TASK DETAILS – The answer should be one number only, namely how many lines of the records hold the word "calculated".

─── SOURCE DATA

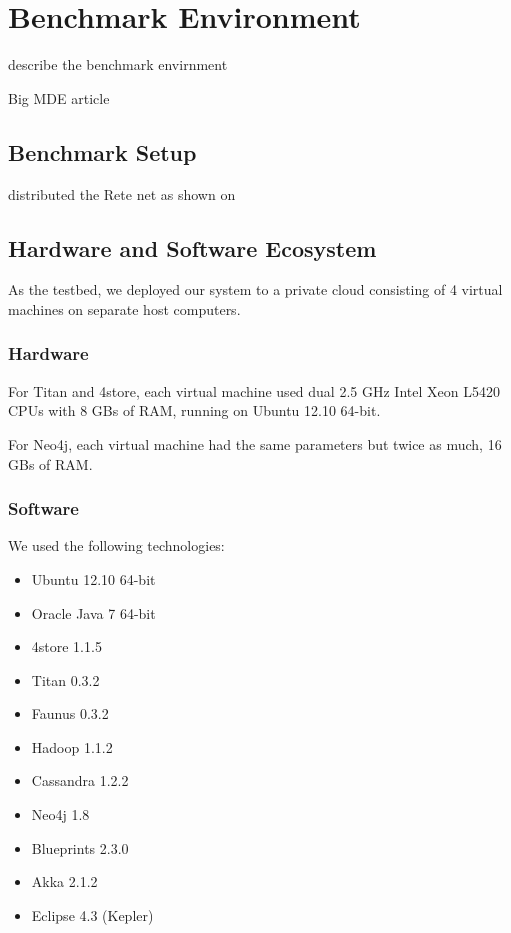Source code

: \section{Benchmark Environment}
\label{sec:benchmark-environment}

describe the benchmark envirnment


Big MDE article \cite{Izso:2013:IIG:2487766.2487772}

\subsection{Benchmark Setup}


distributed the Rete net as shown on 


\subsection{Hardware and Software Ecosystem}

As the testbed, we deployed our system to a private cloud consisting of 4 virtual machines on separate host computers. 

\subsubsection{Hardware}
 
For Titan and 4store, each virtual machine used dual 2.5 GHz Intel Xeon L5420 CPUs with 8 GBs of RAM, running on Ubuntu 12.10 64-bit.

For Neo4j, each virtual machine had the same parameters but twice as much, 16 GBs of RAM. 

\subsubsection{Software}

We used the following technologies:

\begin{itemize}
  \item Ubuntu 12.10 64-bit
  \item Oracle Java 7 64-bit
  \item 4store 1.1.5
  \item Titan 0.3.2
  \item Faunus 0.3.2
  \item Hadoop 1.1.2
  \item Cassandra 1.2.2
  \item Neo4j 1.8
  \item Blueprints 2.3.0
  \item Akka 2.1.2
  \item Eclipse 4.3 (Kepler)
\end{itemize}

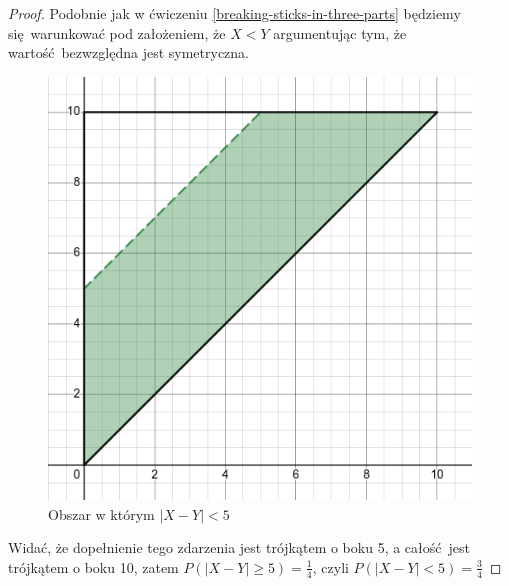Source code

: \begin{proof}
	Podobnie jak w ćwiczeniu \ref{breaking-sticks-in-three-parts} będziemy się warunkować pod założeniem, że \( X < Y \) argumentując tym, że wartość bezwzględna jest symetryczna.

	\begin{figure}[H]
		\centering
		\includegraphics[scale=0.5]{img/continuous probability/distance-of-two-uniform-variables.png}
		\caption{Obszar w którym \( |X - Y| < 5\) }
	\end{figure}

	Widać, że dopełnienie tego zdarzenia jest trójkątem o boku 5, a całość jest trójkątem o boku 10,
	zatem \( P(|X - Y| \geq 5) = \frac{1}{4} \), czyli \( P(|X - Y| < 5) = \frac{3}{4} \)
\end{proof}
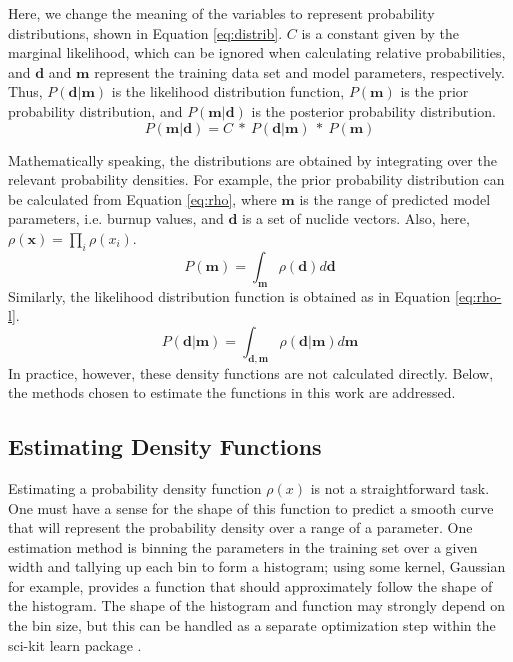Here, we change the meaning of the variables to represent probability
distributions, shown in Equation \ref{eq:distrib}.  $C$ is a constant given by
the marginal likelihood, which can be ignored when calculating relative
probabilities, and $\boldsymbol{d}$ and $\boldsymbol{m}$ represent the training
data set and model parameters, respectively. Thus,
$P(\boldsymbol{d}|\boldsymbol{m})$ is the likelihood distribution function,
$P(\boldsymbol{m})$ is the prior probability distribution, and
$P(\boldsymbol{m}|\boldsymbol{d})$ is the posterior probability distribution.
\begin{equation}
\label{eq:distrib}
  P(\boldsymbol{m}|\boldsymbol{d}) = C\ *\
  P(\boldsymbol{d}|\boldsymbol{m})\ *\ P(\boldsymbol{m})
\end{equation}

Mathematically speaking, the distributions are obtained by integrating over the
relevant probability densities.  For example, the prior probability
distribution can be calculated from Equation \ref{eq:rho}, where
$\boldsymbol{m}$ is the range of predicted model parameters, i.e. burnup
values, and $\boldsymbol{d}$ is a set of nuclide vectors. Also, here,
$\rho(\boldsymbol{x}) = \prod_{i} \rho(x_i)$. 
\begin{equation}
\label{eq:rho}
  P(\boldsymbol{m}) = \int_{\boldsymbol{m}} \rho(\boldsymbol{d}) d\boldsymbol{d}
\end{equation}
Similarly, the likelihood distribution function is obtained as in Equation 
\ref{eq:rho-l}.
\begin{equation}
\label{eq:rho-l}
  P(\boldsymbol{d}|\boldsymbol{m}) = \int_{\boldsymbol{d}, \boldsymbol{m}} \rho(\boldsymbol{d}|\boldsymbol{m}) d\boldsymbol{m}
\end{equation}
In practice, however, these density functions are not calculated directly.
Below, the methods chosen to estimate the functions in this work are addressed.

\subsection{Estimating Density Functions}

Estimating a probability density function $\rho(x)$ is not a straightforward
task.  One must have a sense for the shape of this function to predict a smooth
curve that will represent the probability density over a range of a parameter.
One estimation method is binning the parameters in the training set over a
given width and tallying up each bin to form a histogram; using some kernel,
Gaussian for example, provides a function that should approximately follow the
shape of the histogram. The shape of the histogram and function may strongly
depend on the bin size, but this can be handled as a separate optimization step
within the sci-kit learn package \cite{scikit}.


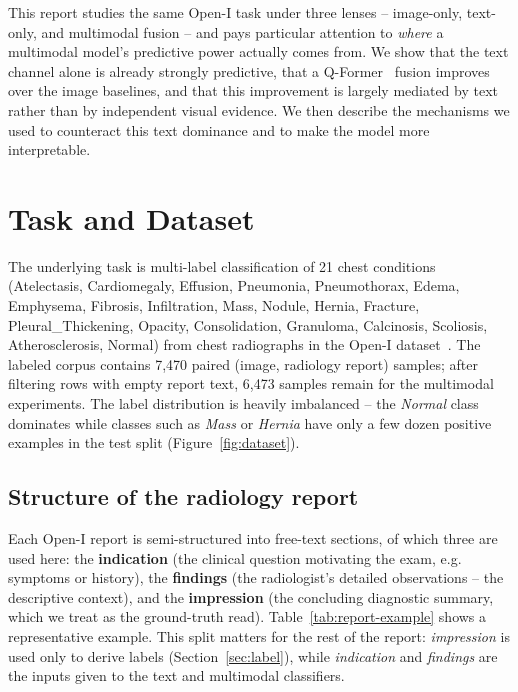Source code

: \documentclass[11pt]{article}
\begin{document}
This report studies the same Open-I task under three lenses -- image-only, text-only,
and multimodal fusion -- and pays particular attention to \emph{where} a multimodal
model's predictive power actually comes from. We show that the text channel alone is
already strongly predictive, that a Q-Former~\cite{blip2} fusion improves over the
image baselines, and that this improvement is largely mediated by text rather than by
independent visual evidence. We then describe the mechanisms we used to counteract
this text dominance and to make the model more interpretable.

\section{Task and Dataset}

The underlying task is multi-label classification of 21 chest conditions
(Atelectasis, Cardiomegaly, Effusion, Pneumonia, Pneumothorax, Edema, Emphysema,
Fibrosis, Infiltration, Mass, Nodule, Hernia, Fracture, Pleural\_Thickening,
Opacity, Consolidation, Granuloma, Calcinosis, Scoliosis, Atherosclerosis, Normal)
from chest radiographs in the Open-I dataset~\cite{openi}. The labeled corpus
contains 7{,}470 paired (image, radiology report) samples; after filtering rows with
empty report text, 6{,}473 samples remain for the multimodal experiments. The label
distribution is heavily imbalanced -- the \emph{Normal} class dominates while classes
such as \emph{Mass} or \emph{Hernia} have only a few dozen positive examples in the
test split (Figure~\ref{fig:dataset}).

\subsection{Structure of the radiology report}

Each Open-I report is semi-structured into free-text sections, of which three are
used here: the \textbf{indication} (the clinical question motivating the exam, e.g.
symptoms or history), the \textbf{findings} (the radiologist's detailed
observations -- the descriptive context), and the \textbf{impression} (the concluding
diagnostic summary, which we treat as the ground-truth read). Table~\ref{tab:report-example}
shows a representative example. This split matters for the rest of the report:
\emph{impression} is used only to derive labels (Section~\ref{sec:label}), while
\emph{indication} and \emph{findings} are the inputs given to the text and multimodal
classifiers.
\end{document}

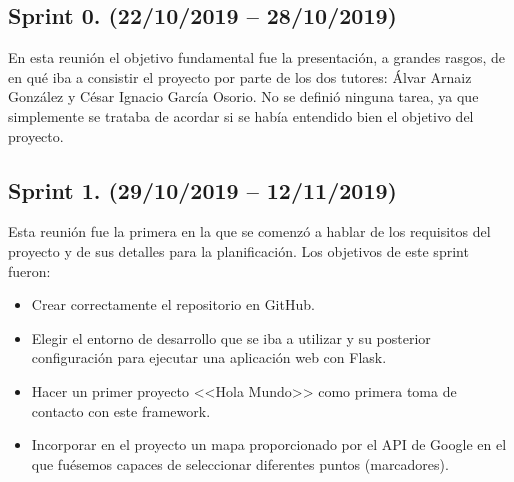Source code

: \subsection{Sprint 0. (22/10/2019 -- 28/10/2019)}
En esta reunión el objetivo fundamental fue la presentación, a grandes rasgos, de en qué iba a consistir el proyecto por parte de los dos tutores: Álvar Arnaiz González y César Ignacio García Osorio.
No se definió ninguna tarea, ya que simplemente se trataba de acordar si se había entendido bien el objetivo del proyecto.

\subsection{Sprint 1. (29/10/2019 -- 12/11/2019)}
Esta reunión fue la primera en la que se comenzó a hablar de los requisitos del proyecto y de sus detalles para la planificación.
Los objetivos de este sprint fueron:
\begin{itemize}
	\item Crear correctamente el repositorio en GitHub.
	\item Elegir el entorno de desarrollo que se iba a utilizar y su posterior configuración para ejecutar una aplicación web con Flask.
	\item Hacer un primer proyecto <<Hola Mundo>> como primera toma de contacto con este framework.
	\item Incorporar en el proyecto un mapa proporcionado por el API de Google en el que fuésemos capaces de seleccionar diferentes puntos (marcadores).
\end{itemize}



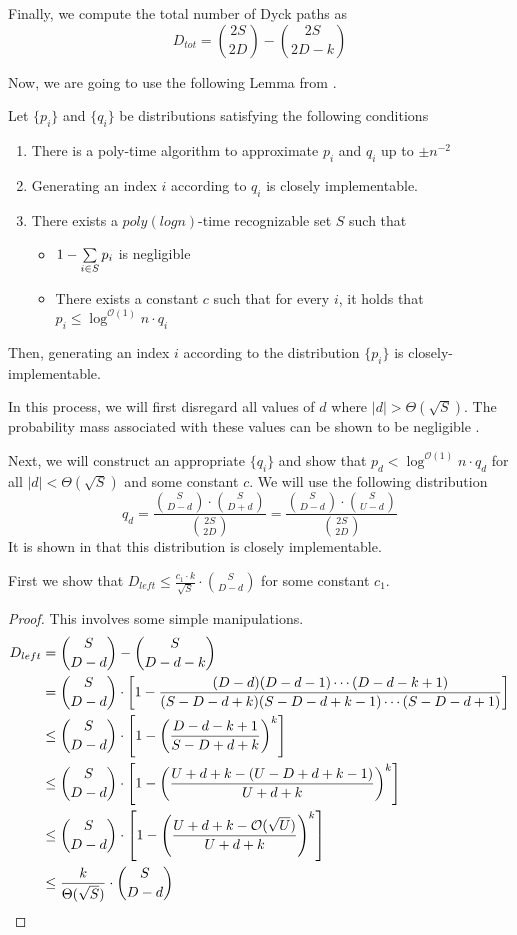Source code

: Finally, we compute the total number of Dyck paths as
$$
D_{tot} = {{2S}\choose{2D}}-{{2S}\choose{2D-k}}
$$

Now, we are going to use the following Lemma from \cite{huge}.
\begin{lemma}
\label{lem:huge}
Let $\{p_i\}$ and $\{q_i\}$ be distributions satisfying the following conditions
\begin{enumerate}
    \item There is a poly-time algorithm to approximate $p_i$ and $q_i$ up to $\pm n^{-2}$
    \item Generating an index $i$ according to $q_i$ is closely implementable.
    \item There exists a $poly(log n)$-time recognizable set $S$ such that
    \begin{itemize}
        \item $1-\sum\limits_{i\in S}^{} p_i$ is negligible
        \item There exists a constant $c$ such that for every $i$, it holds that $p_i\le \log^{\mathcal{O}(1)} n\cdot q_i$
    \end{itemize}
\end{enumerate}
Then, generating an index $i$ according to the distribution $\{p_i\}$ is closely-implementable.
\end{lemma}

In this process, we will first disregard all values of $d$ where $|d|>\Theta(\sqrt S)$.
The probability mass associated with these values can be shown to be negligible .

Next, we will construct an appropriate $\{q_i\}$ and show that $p_d < \log^{\mathcal{O}(1)} n\cdot q_d$
for all $|d|<\Theta(\sqrt S)$ and some constant $c$.
We will use the following distribution
$$
q_d = \frac{{S\choose D-d}\cdot{S\choose D+d}}{{2S\choose 2D}} = \frac{{S\choose D-d}\cdot{S\choose U-d}}{{2S\choose 2D}}
$$
It is shown in \cite{huge} that this distribution is closely implementable.

\begin{lemma}
First we show that $D_{left} \le \frac{c_1\cdot k}{\sqrt{S}}\cdot{{S}\choose{D-d}}$ for some constant $c_1$.
\end{lemma}
\begin{proof}
This involves some simple manipulations.
\begin{align}
D_{left} &= {{S}\choose{D-d}}-{{S}\choose{D-d-k}}\\
&= {{S}\choose{D-d}}\cdot \left[1-\frac{(D-d)(D-d-1)\cdots(D-d-k+1)}{(S-D-d+k)(S-D-d+k-1)\cdots(S-D-d+1)}\right]\\
&\le {{S}\choose{D-d}}\cdot \left[1-\left(\frac{D-d-k+1}{S-D+d+k}\right)^k\right]\\
&\le {{S}\choose{D-d}}\cdot \left[1-\left(\frac{U+d+k-(U-D+d+k-1)}{U+d+k}\right)^k\right]\\
&\le {{S}\choose{D-d}}\cdot \left[1-\left(\frac{U+d+k-\Bo(\sqrt{U})}{U+d+k}\right)^k\right]\\
&\le \frac{k}{\Theta(\sqrt{S})}\cdot{{S}\choose{D-d}}
\end{align}
\end{proof}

──────

EXERCISE ANSWER – 2